The falling rupee is good news for exporters in the short run as they get more for every dollar earned despite some hedging by large businesses. However, the high volatility in the currency is affecting business decision making, say exporters. “The situation is so volatile that exporters have not been able to finalise their future orders,” says Ajay Sahai, Director-General of the Federation of Indian Export Organisations (FIEO).
Some exporters also complain about buyers asking for discounts every time the rupee falls. “Importers have been asking for discounts. Volatility coupled with speculation will impact business sentiment,” says Apparel Export Promotion Council Chairman A. Sakthivel.
Small exporters reap the maximum benefits when the rupee falls. However, they are the ones who are hit hardest when the currency rises.
Speaking to reporters earlier this week, Commerce Secretary S.R. Rao said: “Most contracts for exports and imports take place over a three-six month period.
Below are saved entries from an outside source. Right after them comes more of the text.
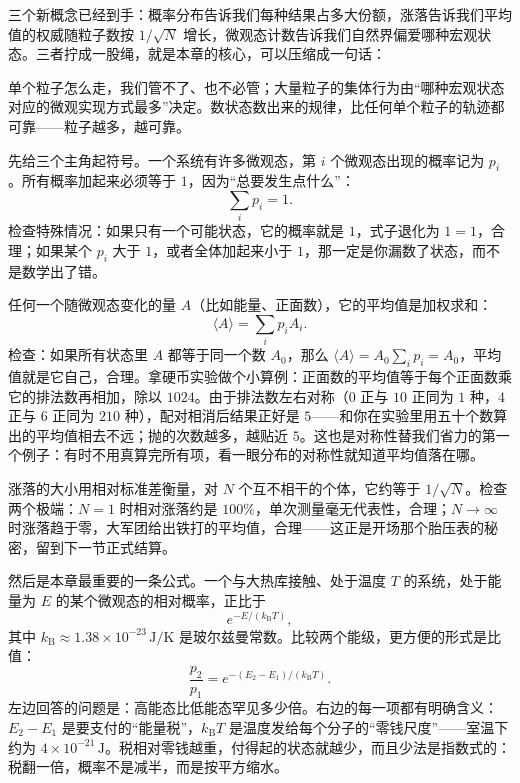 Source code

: 
三个新概念已经到手：概率分布告诉我们每种结果占多大份额，涨落告诉我们平均值的权威随粒子数按 \(1/\sqrt{N}\) 增长，微观态计数告诉我们自然界偏爱哪种宏观状态。三者拧成一股绳，就是本章的核心，可以压缩成一句话：

\begin{oneline}
单个粒子怎么走，我们管不了、也不必管；大量粒子的集体行为由“哪种宏观状态对应的微观实现方式最多”决定。数状态数出来的规律，比任何单个粒子的轨迹都可靠——粒子越多，越可靠。
\end{oneline}


先给三个主角起符号。一个系统有许多微观态，第 \(i\) 个微观态出现的概率记为 \(p_i\)。所有概率加起来必须等于 \(1\)，因为“总要发生点什么”：
\[
\sum_i p_i = 1 .
\]
检查特殊情况：如果只有一个可能状态，它的概率就是 \(1\)，式子退化为 \(1=1\)，合理；如果某个 \(p_i\) 大于 \(1\)，或者全体加起来小于 \(1\)，那一定是你漏数了状态，而不是数学出了错。

任何一个随微观态变化的量 \(A\)（比如能量、正面数），它的平均值是加权求和：
\[
\langle A \rangle = \sum_i p_i A_i .
\]
检查：如果所有状态里 \(A\) 都等于同一个数 \(A_0\)，那么 \(\langle A\rangle = A_0\sum_i p_i = A_0\)，平均值就是它自己，合理。拿硬币实验做个小算例：正面数的平均值等于每个正面数乘它的排法数再相加，除以 \(1024\)。由于排法数左右对称（\(0\) 正与 \(10\) 正同为 \(1\) 种，\(4\) 正与 \(6\) 正同为 \(210\) 种），配对相消后结果正好是 \(5\)——和你在实验里用五十个数算出的平均值相去不远；抛的次数越多，越贴近 \(5\)。这也是对称性替我们省力的第一个例子：有时不用真算完所有项，看一眼分布的对称性就知道平均值落在哪。

涨落的大小用相对标准差衡量，对 \(N\) 个互不相干的个体，它约等于 \(1/\sqrt{N}\)。检查两个极端：\(N=1\) 时相对涨落约是 \(100\%\)，单次测量毫无代表性，合理；\(N\to\infty\) 时涨落趋于零，大军团给出铁打的平均值，合理——这正是开场那个胎压表的秘密，留到下一节正式结算。

然后是本章最重要的一条公式。一个与大热库接触、处于温度 \(T\) 的系统，处于能量为 \(E\) 的某个微观态的相对概率，正比于
\[
e^{-E/(k_{\mathrm B} T)},
\]
其中 \(k_{\mathrm B}\approx 1.38\times10^{-23}\,\mathrm{J/K}\) 是玻尔兹曼常数。比较两个能级，更方便的形式是比值：
\[
\frac{p_2}{p_1} = e^{-(E_2-E_1)/(k_{\mathrm B} T)} .
\]
左边回答的问题是：高能态比低能态罕见多少倍。右边的每一项都有明确含义：\(E_2-E_1\) 是要支付的“能量税”，\(k_{\mathrm B}T\) 是温度发给每个分子的“零钱尺度”——室温下约为 \(4\times10^{-21}\,\mathrm{J}\)。税相对零钱越重，付得起的状态就越少，而且少法是指数式的：税翻一倍，概率不是减半，而是按平方缩水。

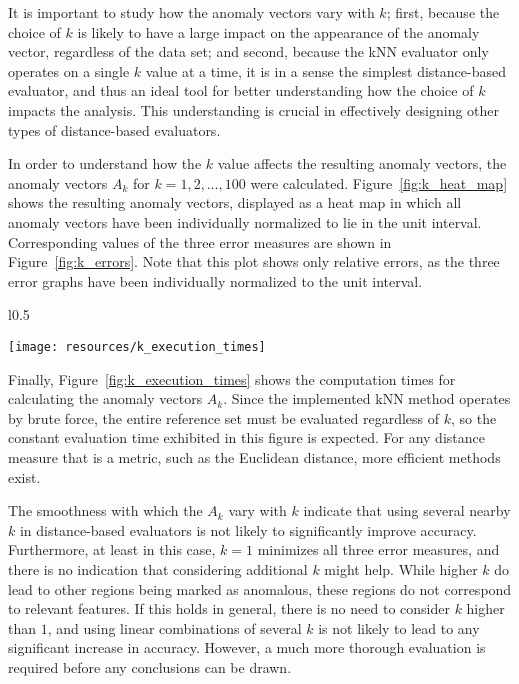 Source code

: It is important to study how the anomaly vectors vary with $k$; first, because the choice of $k$ is likely to have a large impact on the appearance of the anomaly vector, regardless of the data set; and second, because the kNN evaluator only operates on a single $k$ value at a time, it is in a sense the simplest distance-based evaluator, and thus an ideal tool for better understanding how the choice of $k$ impacts the analysis. This understanding is crucial in effectively designing other types of distance-based evaluators. 

In order to understand how the $k$ value affects the resulting anomaly vectors, the anomaly vectors $A_{k}$ for $k = 1,2,\dots,100$ were calculated. Figure~\ref{fig:k_heat_map} shows the resulting anomaly vectors, displayed as a heat map in which all anomaly vectors have been individually normalized to lie in the unit interval. Corresponding values of the three error measures are shown in Figure~\ref{fig:k_errors}. Note that this plot shows only relative errors, as the three error graphs have been individually normalized to the unit interval.

\begin{wrapfigure}{l}{0.5\textwidth}
    \vspace{-20pt}
    \begin{center}
        \texttt{[image: resources/k\_execution\_times]}
    \end{center}
    \vspace{-20pt}
    \caption{\small{Evaluation times when varying $k$ on the standard sequence.}}
    \vspace{-20pt}
\label{fig:k_execution_times}
\end{wrapfigure}

Finally, Figure~\ref{fig:k_execution_times} shows the computation times for calculating the anomaly vectors $A_k$. Since the implemented kNN method operates by brute force, the entire reference set must be evaluated regardless of $k$, so the constant evaluation time exhibited in this figure is expected. For any distance measure that is a metric, such as the Euclidean distance, more efficient methods exist.

The smoothness with which the $A_k$ vary with $k$ indicate that using several nearby $k$ in distance-based evaluators is not likely to significantly improve accuracy. Furthermore, at least in this case, $k=1$ minimizes all three error measures, and there is no indication that considering additional $k$ might help. While higher $k$ do lead to other regions being marked as anomalous, these regions do not correspond to relevant features. If this holds in general, there is no need to consider $k$ higher than $1$, and using linear combinations of several $k$ is not likely to lead to any significant increase in accuracy. However, a much more thorough evaluation is required before any conclusions can be drawn.

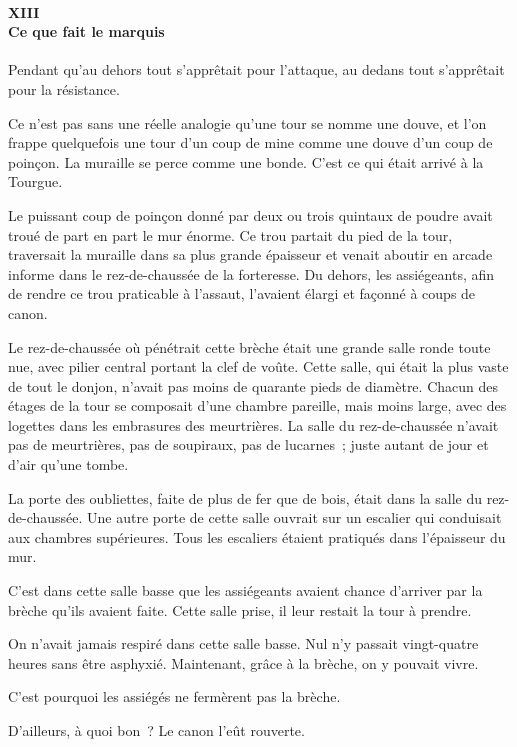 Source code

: \documentclass[french,twoside]{book} %
\begin{document}
 \paragraph[{XIII. Ce que fait le marquis}]{XIII \\
Ce que fait le marquis}
\label{p3l2c13}
\noindent Pendant qu’au dehors tout s’apprêtait pour l’attaque, au dedans tout s’apprêtait pour la résistance.\par
Ce n’est pas sans une réelle analogie qu’une tour se nomme une douve, et l’on frappe quelquefois une tour d’un coup de mine comme une douve d’un coup de poinçon. La muraille se perce comme une bonde. C’est ce qui était arrivé à la Tourgue.\par
Le puissant coup de poinçon donné par deux ou trois quintaux de poudre avait troué de part en part le mur énorme. Ce trou partait du pied de la tour, traversait la muraille dans sa plus grande épaisseur et venait aboutir en arcade informe dans le rez-de-chaussée de la forteresse. Du dehors, les assiégeants, afin de rendre ce trou praticable à l’assaut, l’avaient élargi et façonné à coups de canon.\par
Le rez-de-chaussée où pénétrait cette brèche était une grande salle ronde toute nue, avec pilier central portant la clef de voûte. Cette salle, qui était la plus vaste de tout le donjon, n’avait pas moins de quarante pieds de diamètre. Chacun des étages de la tour se composait d’une chambre pareille, mais moins large, avec des logettes dans les embrasures des meurtrières. La salle du rez-de-chaussée n’avait pas de meurtrières,  pas de soupiraux, pas de lucarnes ; juste autant de jour et d’air qu’une tombe.\par
La porte des oubliettes, faite de plus de fer que de bois, était dans la salle du rez-de-chaussée. Une autre porte de cette salle ouvrait sur un escalier qui conduisait aux chambres supérieures. Tous les escaliers étaient pratiqués dans l’épaisseur du mur.\par
C’est dans cette salle basse que les assiégeants avaient chance d’arriver par la brèche qu’ils avaient faite. Cette salle prise, il leur restait la tour à prendre.\par
On n’avait jamais respiré dans cette salle basse. Nul n’y passait vingt-quatre heures sans être asphyxié. Maintenant, grâce à la brèche, on y pouvait vivre.\par
C’est pourquoi les assiégés ne fermèrent pas la brèche.\par
D’ailleurs, à quoi bon ? Le canon l’eût rouverte.\par
\end{document}
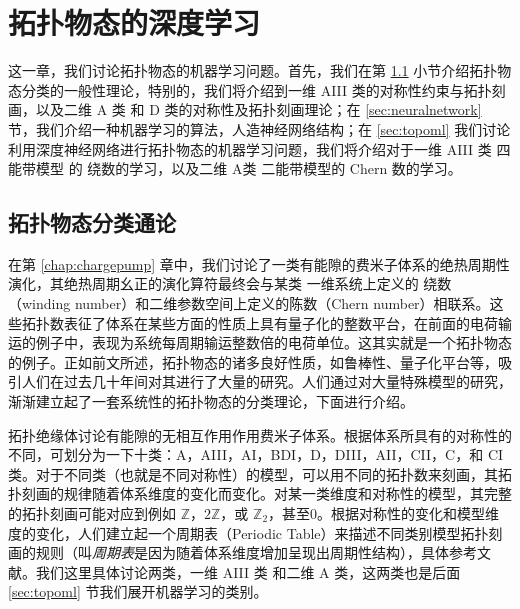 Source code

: \chapter{拓扑物态的深度学习} \label{chap:topoml}

这一章，我们讨论拓扑物态的机器学习问题。首先，我们在第 \ref{sec:classify} 小节介绍拓扑物态分类的一般性理论，特别的，我们将介绍到一维 AIII 类的对称性约束与拓扑刻画，以及二维 A 类 和 D 类的对称性及拓扑刻画理论；在 \ref{sec:neuralnetwork} 节，我们介绍一种机器学习的算法，人造神经网络结构；在 \ref{sec:topoml} 我们讨论利用深度神经网络进行拓扑物态的机器学习问题，我们将介绍对于一维 AIII 类 四能带模型 的 绕数的学习，以及二维 A类 二能带模型的 Chern 数的学习。



\section{拓扑物态分类通论} \label{sec:classify}
在第 \ref{chap:chargepump} 章中，我们讨论了一类有能隙的费米子体系的绝热周期性演化，其绝热周期幺正的演化算符最终会与某类 一维系统上定义的 绕数（winding number）和二维参数空间上定义的陈数（Chern number）相联系。这些拓扑数表征了体系在某些方面的性质上具有量子化的整数平台，在前面的电荷输运的例子中，表现为系统每周期输运整数倍的电荷单位。这其实就是一个拓扑物态的例子。正如前文所述，拓扑物态的诸多良好性质，如鲁棒性、量子化平台等，吸引人们在过去几十年间对其进行了大量的研究。人们通过对大量特殊模型的研究，渐渐建立起了一套系统性的拓扑物态的分类理论\cite{topoclassify2016}，下面进行介绍。

拓扑绝缘体讨论有能隙的无相互作用作用费米子体系。根据体系所具有的对称性的不同，可划分为一下十类：A，AIII，AI，BDI，D，DIII，AII，CII，C，和 CI 类。对于不同类（也就是不同对称性）的模型，可以用不同的拓扑数来刻画，其拓扑刻画的规律随着体系维度的变化而变化。对某一类维度和对称性的模型，其完整的拓扑刻画可能对应到例如 $\mathbb{Z}$，$2\mathbb{Z}$，或 $\mathbb{Z}_2$，甚至0。根据对称性的变化和模型维度的变化，人们建立起一个周期表（Periodic Table）来描述不同类别模型拓扑刻画的规则（叫\textit{周期表}是因为随着体系维度增加呈现出周期性结构），具体参考文献。我们这里具体讨论两类，一维 AIII 类 和二维 A 类，这两类也是后面 \ref{sec:topoml} 节我们展开机器学习的类别。

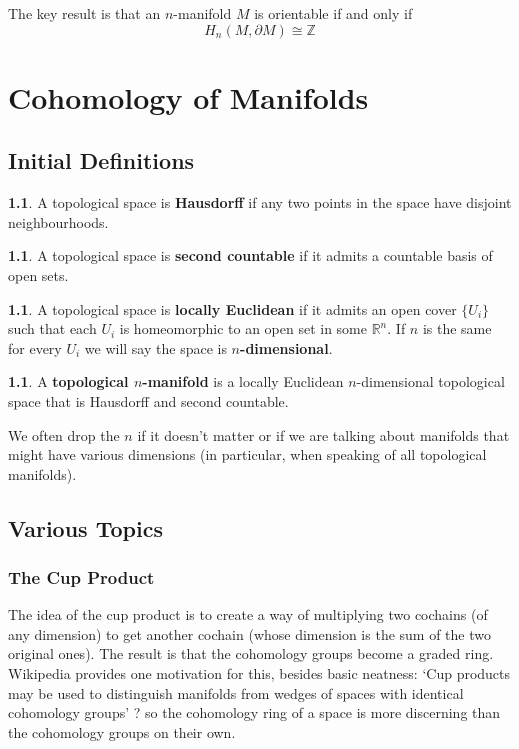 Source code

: \documentclass[oneside,english]{amsbook}
\numberwithin{section}{chapter}
\theoremstyle{plain}
\theoremstyle{definition}
\newtheorem{defn}[thm]{\protect\definitionname}
\providecommand{\definitionname}{Definition}
\begin{document}
	The key result is that an $n$-manifold $M$ is orientable if and only if
	\[
		H_n(M, \partial M) \cong \mathbb{Z}  
	\]
	
	\part{Cohomology of Manifolds}
	
	\chapter{Initial Definitions}
	
		\begin{defn} 
			A topological space is \textbf{Hausdorff} if any two points in the space have disjoint neighbourhoods.
		\end{defn}
		
		\begin{defn} 
			A topological space is \textbf{second countable} if it admits a countable basis of open sets.
		\end{defn}

		\begin{defn} 
			A topological space is \textbf{locally Euclidean} if it admits an open cover $\{U_i\}$ such that each $U_i$ is homeomorphic to an open set in some $\mathbb{R}^n$. If $n$ is the same for every $U_i$ we will say the space is \textbf{$n$-dimensional}.
		\end{defn}

		\begin{defn} 
			A \textbf{topological $n$-manifold} is a locally Euclidean $n$-dimensional topological space that is Hausdorff and second countable.  
		\end{defn}
		
		We often drop the $n$ if it doesn't matter or if we are talking about manifolds that might have various dimensions (in particular, when speaking of all topological manifolds).
	
	
	\chapter{Various Topics}
	
	\section{The Cup Product}
	
	The idea of the cup product is to create a way of multiplying two cochains (of any dimension) to get another cochain (whose dimension is the sum of the two original ones). The result is that the cohomology groups become a graded ring. Wikipedia provides one motivation for this, besides basic neatness: `Cup products may be used to distinguish manifolds from wedges of spaces with identical cohomology groups' ? so the cohomology ring of a space is more discerning than the cohomology groups on their own. 
	
\end{document}
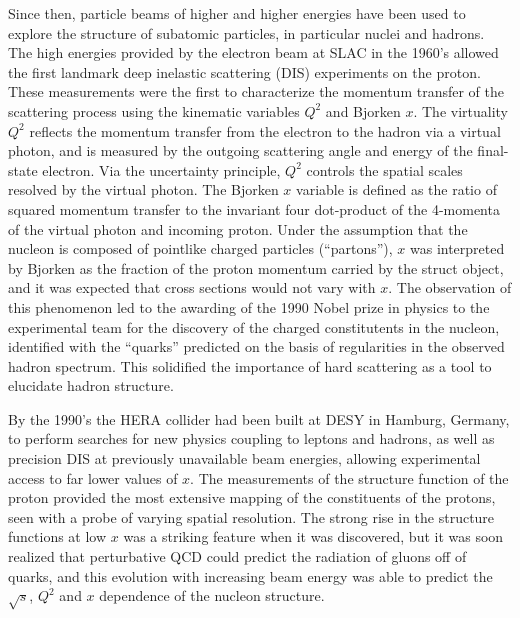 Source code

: Since then, particle beams of higher and higher energies have been used
to explore the structure of subatomic particles, in particular nuclei and hadrons.
The high energies provided by the electron beam at SLAC in the 1960's allowed the first
landmark deep inelastic scattering (DIS) experiments on the proton.
These measurements were the first to characterize the momentum transfer of the scattering
process using the kinematic variables $Q^2$ and Bjorken $x$.  The virtuality $Q^2$ reflects
the momentum transfer from the electron to the hadron via a virtual photon, and is measured
by the outgoing scattering angle and energy of the final-state electron.
Via the uncertainty principle, $Q^2$ controls the spatial scales resolved by the virtual photon.
The Bjorken $x$ variable is defined as the ratio of squared momentum transfer to the 
invariant four dot-product of the 4-momenta of the virtual photon and incoming proton.
Under the assumption that the nucleon is composed of pointlike charged particles (``partons''),
$x$ was interpreted by Bjorken as the fraction of the proton momentum carried by the 
struct object, and it was expected that cross sections would not vary with $x$.
The observation of this phenomenon led to the awarding of the 1990 Nobel prize in physics 
to the experimental team for the discovery of the charged constitutents in the nucleon,
identified with the ``quarks'' predicted on the basis of regularities in the observed hadron spectrum.
This solidified the importance of hard scattering as a tool to elucidate hadron structure.

By the 1990's the HERA collider had been built at DESY in Hamburg, Germany, to perform 
searches for new physics coupling to leptons and hadrons, as well as precision DIS 
at previously unavailable beam energies, allowing experimental access to far lower
values of $x$.  
The measurements of the structure function of the proton provided
the most extensive mapping of the constituents of the protons, seen with a probe 
of varying spatial resolution.  The strong rise in the structure functions at low $x$
was a striking feature when it was discovered, but it was soon realized that perturbative
QCD could predict the radiation of gluons off of quarks, and this evolution with
increasing beam energy was able to predict the $\sqrt{s}$, $Q^2$ and $x$ dependence
of the nucleon structure.


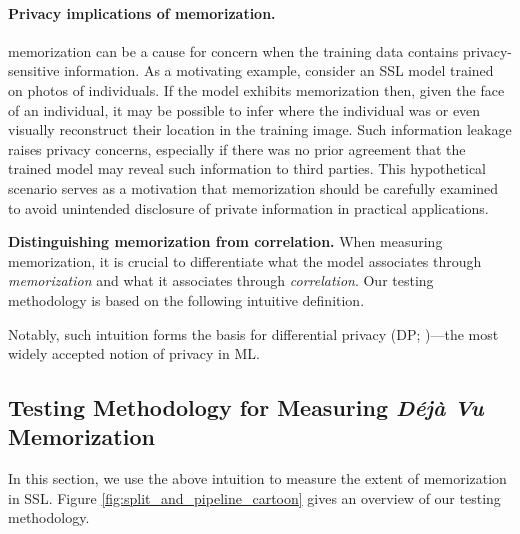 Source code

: \paragraph{Privacy implications of \dejavu memorization.} \Dejavu memorization can be a cause for concern when the training data contains privacy-sensitive information. As a motivating example, consider an SSL model trained on photos of individuals. If the model exhibits \dejavu memorization then, given the face of an individual, it may be possible to infer where the individual was or even visually reconstruct their location in the training image. Such information leakage raises privacy concerns, especially if there was no prior agreement that the trained model may reveal such information to third parties. This hypothetical scenario serves as a motivation that \dejavu memorization should be carefully examined to avoid unintended disclosure of private information in practical applications.



\textbf{Distinguishing memorization from correlation.} When measuring \dejavu memorization, it is crucial to differentiate what the model associates through \emph{memorization} and what it associates through \emph{correlation}. Our testing methodology is based on the following intuitive definition.

Notably, such intuition forms the basis for differential privacy (DP; \cite{dwork2006calibrating, dwork2013algorithmic})---the most widely accepted notion of privacy in ML.

\subsection{Testing Methodology for Measuring \emph{Déjà Vu} Memorization}
\label{sec:notation and setup}

In this section, we use the above intuition to measure the extent of \dejavu memorization in SSL. Figure \ref{fig:split_and_pipeline_cartoon} gives an overview of our testing methodology.
\vspace{-0.75em}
The fluctuating rupee is not good (for) business.”
Exporters agree but don’t seem to mind as long as the general direction of the rupee movement is southwards.
The rupee has made imports dearer and is adding to the strain in the current account.
Although the rise in prices of imported inputs is more than compensated by gains made in exporting the final product, the country’s trade account takes a hit every time the rupee depreciates as the rising cost of crude imports widens the deficit.
“Every Re 1 depreciation increases the crude cost by Rs 400 crore per month and by Rs 5,000 crore annually,” says P.K. Goyal, Director (Finance), Indian Oil.